These counties’ residents put pressure on their county politicians to rein in taxes they can’t afford. Gov. Cuomo’s property tax cap enhanced that pressure, and county board members cut wherever they can.

Some have cut too deeply into public defense. The New York State Civil Liberties Union sued the state, saying Ontario, Onondaga, Schuyler, Suffolk and Washington counties providing inadequate defense because the state had set them up to fail. In the 2014 settlement of that case, Hurrell-Harring et al. v. State of New York, the state agreed to pay those counties more money for public defense.
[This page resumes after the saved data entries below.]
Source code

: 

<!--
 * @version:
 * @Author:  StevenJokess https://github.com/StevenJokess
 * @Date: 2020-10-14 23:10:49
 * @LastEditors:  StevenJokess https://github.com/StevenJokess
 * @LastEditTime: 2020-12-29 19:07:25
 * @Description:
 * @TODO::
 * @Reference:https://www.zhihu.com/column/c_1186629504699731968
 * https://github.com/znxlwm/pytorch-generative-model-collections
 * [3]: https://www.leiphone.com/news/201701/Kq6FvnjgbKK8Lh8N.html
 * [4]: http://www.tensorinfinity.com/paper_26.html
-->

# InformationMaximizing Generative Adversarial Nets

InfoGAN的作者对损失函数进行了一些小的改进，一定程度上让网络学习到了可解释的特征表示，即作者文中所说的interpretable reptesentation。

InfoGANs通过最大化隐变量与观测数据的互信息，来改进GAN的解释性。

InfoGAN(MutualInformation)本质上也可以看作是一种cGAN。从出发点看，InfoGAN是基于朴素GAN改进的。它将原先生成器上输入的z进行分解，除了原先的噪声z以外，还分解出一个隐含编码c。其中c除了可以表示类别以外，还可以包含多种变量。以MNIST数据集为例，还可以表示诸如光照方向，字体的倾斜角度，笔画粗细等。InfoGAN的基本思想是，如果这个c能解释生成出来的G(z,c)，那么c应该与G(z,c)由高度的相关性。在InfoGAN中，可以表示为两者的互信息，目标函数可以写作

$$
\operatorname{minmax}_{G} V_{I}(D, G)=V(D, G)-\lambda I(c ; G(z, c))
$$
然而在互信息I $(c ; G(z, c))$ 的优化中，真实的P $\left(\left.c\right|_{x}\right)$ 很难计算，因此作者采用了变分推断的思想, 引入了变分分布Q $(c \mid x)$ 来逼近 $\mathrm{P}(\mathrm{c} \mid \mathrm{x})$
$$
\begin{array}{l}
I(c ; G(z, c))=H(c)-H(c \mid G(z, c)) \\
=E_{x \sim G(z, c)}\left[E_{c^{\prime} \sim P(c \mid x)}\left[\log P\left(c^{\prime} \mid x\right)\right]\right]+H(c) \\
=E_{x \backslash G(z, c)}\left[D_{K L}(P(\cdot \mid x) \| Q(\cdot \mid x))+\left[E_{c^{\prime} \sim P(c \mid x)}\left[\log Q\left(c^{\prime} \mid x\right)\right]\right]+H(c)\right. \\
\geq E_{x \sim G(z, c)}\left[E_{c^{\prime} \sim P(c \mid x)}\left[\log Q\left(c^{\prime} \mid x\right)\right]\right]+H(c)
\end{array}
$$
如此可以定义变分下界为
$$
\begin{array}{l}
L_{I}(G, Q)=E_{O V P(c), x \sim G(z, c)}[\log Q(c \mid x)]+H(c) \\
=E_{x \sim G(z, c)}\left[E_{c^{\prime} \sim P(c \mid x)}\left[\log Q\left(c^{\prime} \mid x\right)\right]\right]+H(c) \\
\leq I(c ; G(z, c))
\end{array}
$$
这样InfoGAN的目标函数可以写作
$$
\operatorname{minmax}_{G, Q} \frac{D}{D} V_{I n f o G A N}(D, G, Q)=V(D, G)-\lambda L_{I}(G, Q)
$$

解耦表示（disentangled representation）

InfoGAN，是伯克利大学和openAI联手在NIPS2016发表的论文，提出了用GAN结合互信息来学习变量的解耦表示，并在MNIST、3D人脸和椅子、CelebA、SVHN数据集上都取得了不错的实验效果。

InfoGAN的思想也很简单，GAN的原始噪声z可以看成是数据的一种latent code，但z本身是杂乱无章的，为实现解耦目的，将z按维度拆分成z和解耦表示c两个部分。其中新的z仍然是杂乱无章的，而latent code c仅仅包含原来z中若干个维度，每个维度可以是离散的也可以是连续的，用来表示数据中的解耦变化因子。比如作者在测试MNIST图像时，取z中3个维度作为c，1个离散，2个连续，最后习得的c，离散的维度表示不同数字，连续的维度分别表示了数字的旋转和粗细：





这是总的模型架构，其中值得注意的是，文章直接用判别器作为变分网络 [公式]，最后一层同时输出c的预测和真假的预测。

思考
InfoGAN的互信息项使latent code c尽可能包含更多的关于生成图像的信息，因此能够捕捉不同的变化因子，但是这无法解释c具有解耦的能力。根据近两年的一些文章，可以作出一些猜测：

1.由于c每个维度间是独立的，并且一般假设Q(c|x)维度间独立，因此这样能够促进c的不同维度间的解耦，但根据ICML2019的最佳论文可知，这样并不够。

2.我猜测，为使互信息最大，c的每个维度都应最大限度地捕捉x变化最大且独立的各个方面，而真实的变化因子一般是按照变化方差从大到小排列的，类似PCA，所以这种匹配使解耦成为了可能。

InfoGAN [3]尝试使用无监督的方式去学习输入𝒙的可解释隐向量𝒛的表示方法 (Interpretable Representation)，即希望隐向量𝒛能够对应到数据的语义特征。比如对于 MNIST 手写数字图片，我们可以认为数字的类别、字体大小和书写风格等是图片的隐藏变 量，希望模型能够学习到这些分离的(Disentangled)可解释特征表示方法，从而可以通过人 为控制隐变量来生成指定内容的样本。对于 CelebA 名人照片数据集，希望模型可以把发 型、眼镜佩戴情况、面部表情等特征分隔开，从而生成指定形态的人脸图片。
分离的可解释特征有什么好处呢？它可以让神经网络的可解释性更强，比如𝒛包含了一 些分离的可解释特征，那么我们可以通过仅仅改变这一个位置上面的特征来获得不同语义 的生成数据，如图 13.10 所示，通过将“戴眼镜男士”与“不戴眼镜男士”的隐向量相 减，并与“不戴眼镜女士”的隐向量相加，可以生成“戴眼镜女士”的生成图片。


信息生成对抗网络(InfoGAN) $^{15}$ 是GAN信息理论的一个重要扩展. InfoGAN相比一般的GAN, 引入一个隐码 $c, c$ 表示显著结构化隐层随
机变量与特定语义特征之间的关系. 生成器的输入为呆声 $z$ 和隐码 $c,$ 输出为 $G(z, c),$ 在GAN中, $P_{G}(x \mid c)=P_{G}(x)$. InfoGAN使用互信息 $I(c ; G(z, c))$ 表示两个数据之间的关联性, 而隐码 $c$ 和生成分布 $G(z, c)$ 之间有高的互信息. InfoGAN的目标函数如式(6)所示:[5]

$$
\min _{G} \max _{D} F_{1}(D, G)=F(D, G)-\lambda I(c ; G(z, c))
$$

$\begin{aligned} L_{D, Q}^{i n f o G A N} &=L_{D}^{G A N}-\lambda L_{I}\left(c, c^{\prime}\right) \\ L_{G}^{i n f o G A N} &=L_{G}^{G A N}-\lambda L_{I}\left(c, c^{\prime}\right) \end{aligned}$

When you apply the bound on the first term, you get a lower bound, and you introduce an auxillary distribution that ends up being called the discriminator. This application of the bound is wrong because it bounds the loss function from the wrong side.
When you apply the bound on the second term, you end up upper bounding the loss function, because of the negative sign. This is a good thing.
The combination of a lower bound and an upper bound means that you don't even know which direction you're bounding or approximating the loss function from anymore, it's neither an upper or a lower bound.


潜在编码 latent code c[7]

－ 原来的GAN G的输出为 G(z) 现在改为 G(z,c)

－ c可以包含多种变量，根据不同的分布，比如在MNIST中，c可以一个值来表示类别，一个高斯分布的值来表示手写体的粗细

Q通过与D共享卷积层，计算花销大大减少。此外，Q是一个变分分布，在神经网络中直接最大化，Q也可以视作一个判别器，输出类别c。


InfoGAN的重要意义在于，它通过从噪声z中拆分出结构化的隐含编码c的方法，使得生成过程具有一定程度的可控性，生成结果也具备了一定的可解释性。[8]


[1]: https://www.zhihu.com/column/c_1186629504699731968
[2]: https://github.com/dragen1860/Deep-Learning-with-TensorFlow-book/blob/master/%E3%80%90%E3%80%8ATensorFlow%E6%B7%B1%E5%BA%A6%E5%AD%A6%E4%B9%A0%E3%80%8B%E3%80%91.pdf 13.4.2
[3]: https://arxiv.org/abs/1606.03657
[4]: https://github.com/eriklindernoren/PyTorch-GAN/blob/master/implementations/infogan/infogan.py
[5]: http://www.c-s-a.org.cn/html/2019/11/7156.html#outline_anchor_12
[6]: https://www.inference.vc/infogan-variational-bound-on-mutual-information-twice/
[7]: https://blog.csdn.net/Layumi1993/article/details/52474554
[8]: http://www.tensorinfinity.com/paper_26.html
So what about the other 57 counties? This bill was an attempt to fix the problem rather than just stick a Band-Aid on it — to have the state take over indigent defense costs, for an estimated $800 million a year, rather than just kick in $150 million a year toward it.

The governor didn’t like that.

“This bill is nothing more than a backdoor attempt to shift costs from the counties to state taxpayers under the guise of indigent defense,” he said in explanation. Of course it was a cost shift; that wasn’t in dispute. By using words like “backdoor” and “guise,” the governor made it sound like deception was involved, but it’s obvious that New York’s poorer counties can’t afford to provide this service fairly on their own.

Maybe Gov. Cuomo’s just using this as a budget negotiation tool, taking something away from the legislature so he can get something in return when he gives it back. If so, that’s sneakier than anything in the indigent defense bill.

Ultimately, this is about distributing public defense funds so the system works more justly.